Everywhere in the world, aircraft are spending more time on tarmac or hangars as the industry takes an enforced timeout. Image Credit: Bloomberg

Dubai - The global air industry is expected to lose 70 per cent of revenues for the whole year due to the severe travel restrictions imposed by government to contain the spread of COVID-19 pandemic, according to the International Air Transport Association (IATA) estimates.

The first quarter saw a decline of 38 percent of revenue opposed to the same period last year, IATA’s Director General and CEO, Alexandre and the organisation’s chief economist Brian Pearce said in an online briefing from their headquarters in Geneva.

IATA estimates that global airlines will lose $252 billion in passenger travel revenues for the whole year, 44 percent below 2019’s figures, Pearce said.

Earlier this month, IATA estimated the revenue loss to be around $113 billion. Since then more countries imposed more travel and air transport restriction that largely eliminated the international air travel market. The updated IATA estimates is based on the assumption that the lockdown and travel restrictions would last for three months.

Pearce said the air travel recovery would be slow because of the global recession caused by the coronavirus pandemic. “We don’t expect the industry to be back where it was as the economic forecast suggest at the moment we are already in deep economic recession. The expectation is that the central bank’s stimulus packages will produce a strong economic upturn [in the travel industry] at some point but not before the fourth quarter at the earliest or [most probably] in 2021. For the airline industry we might not last that long,” he warned.

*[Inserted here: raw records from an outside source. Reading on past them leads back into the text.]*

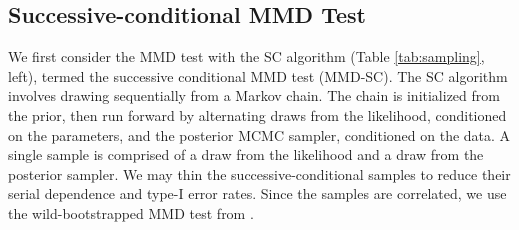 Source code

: \documentclass{article}
\newcommand{\tildepi}{\tilde{\pi}}
\begin{document}






\subsection{Successive-conditional MMD Test}
We first consider the MMD test with the SC algorithm (Table \ref{tab:sampling}, left), termed the successive conditional MMD test (MMD-SC).  
The SC algorithm involves drawing sequentially from a Markov chain. The chain is initialized from the prior, then run forward by alternating draws from the likelihood, conditioned on the parameters, and the posterior MCMC sampler, conditioned on the data. 
A single sample is comprised of a draw from the likelihood and a draw from the posterior sampler.
We may thin the successive-conditional samples to reduce their serial dependence and type-I error rates. 
Since the samples are correlated, we use the wild-bootstrapped MMD test from \cite{chwialkowski_wild_2014}. 
\end{document}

The cargo service is the only part of the industry that is still operational as it is used to transport medical supplies and vital aid between regions, IATA officials said. However, financially this will not have a positive impact on the industry as cargo’s revenue represent only 10 per cent of the global airlines revenues, Pearce pointed out.

“Without immediate government relief measures, there will not be an industry left standing. Airlines need $200 billion in liquidity support simply to make it through. Some governments have already stepped forward, but many more need to follow suit,” de Juniac said.